In some embodiments, data cleaning is performed on sample texts in the sample text set to obtain a cleaned text set, including: for each sample text in the sample text set, performing word segmentation on the sample text to obtain a word sequence corresponding to the sample text; and extracting key words from the obtained word sequence to be used as cleaned texts corresponding to the sample texts.
In some embodiments, extracting key terms from the obtained term sequence as a cleaned text corresponding to the sample text includes: and taking the words except the stop words, the characters and the numbers in the obtained word sequence as key words to obtain the cleaned text corresponding to the sample text.
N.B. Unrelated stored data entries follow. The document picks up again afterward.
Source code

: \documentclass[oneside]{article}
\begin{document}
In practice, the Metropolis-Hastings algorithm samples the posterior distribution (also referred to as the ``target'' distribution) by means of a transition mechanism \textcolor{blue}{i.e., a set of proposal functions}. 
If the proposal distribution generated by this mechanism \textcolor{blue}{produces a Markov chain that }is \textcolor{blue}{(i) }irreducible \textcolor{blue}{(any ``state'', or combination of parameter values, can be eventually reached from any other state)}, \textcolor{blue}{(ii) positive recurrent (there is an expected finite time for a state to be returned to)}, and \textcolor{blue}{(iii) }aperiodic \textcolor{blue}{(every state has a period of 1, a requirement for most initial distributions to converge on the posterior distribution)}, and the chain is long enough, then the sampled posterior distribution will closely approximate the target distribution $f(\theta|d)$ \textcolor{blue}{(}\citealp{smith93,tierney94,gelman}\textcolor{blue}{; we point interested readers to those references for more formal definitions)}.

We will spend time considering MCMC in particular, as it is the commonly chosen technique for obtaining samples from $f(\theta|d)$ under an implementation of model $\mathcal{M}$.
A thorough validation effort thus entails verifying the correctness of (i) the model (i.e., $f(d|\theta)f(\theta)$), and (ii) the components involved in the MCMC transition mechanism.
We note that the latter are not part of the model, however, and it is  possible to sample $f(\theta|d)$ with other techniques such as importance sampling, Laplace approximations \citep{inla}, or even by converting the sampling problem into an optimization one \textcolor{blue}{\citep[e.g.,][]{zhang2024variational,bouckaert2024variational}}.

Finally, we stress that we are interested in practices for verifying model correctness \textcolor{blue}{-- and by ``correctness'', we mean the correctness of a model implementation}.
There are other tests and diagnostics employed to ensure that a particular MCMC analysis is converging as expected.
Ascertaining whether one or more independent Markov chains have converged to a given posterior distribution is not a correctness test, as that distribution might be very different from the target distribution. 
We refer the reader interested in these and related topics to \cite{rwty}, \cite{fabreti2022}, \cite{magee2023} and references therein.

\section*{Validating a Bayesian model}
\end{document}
In some embodiments, selecting the cleaned text from the cleaned text set as a training text to obtain a training text set, including: determining the extraction probability corresponding to the cleaned text of the same sample type in the cleaned text set; and extracting the cleaned text as a training text according to the corresponding extraction probability from the cleaned text under each sample category to obtain a training text set.
In some embodiments, after training the text classification model, the method further comprises: acquiring a test text set, wherein the test texts in the test text set correspond to pre-labeled label category information; determining feature data of each test text in the test text set; inputting each obtained feature data into a text classification model to obtain text classification information; determining the classification accuracy of the text classification model based on the obtained text classification information and the label classification information; in response to determining that the classification accuracy is less than or equal to the preset accuracy threshold, the text classification model is retrained.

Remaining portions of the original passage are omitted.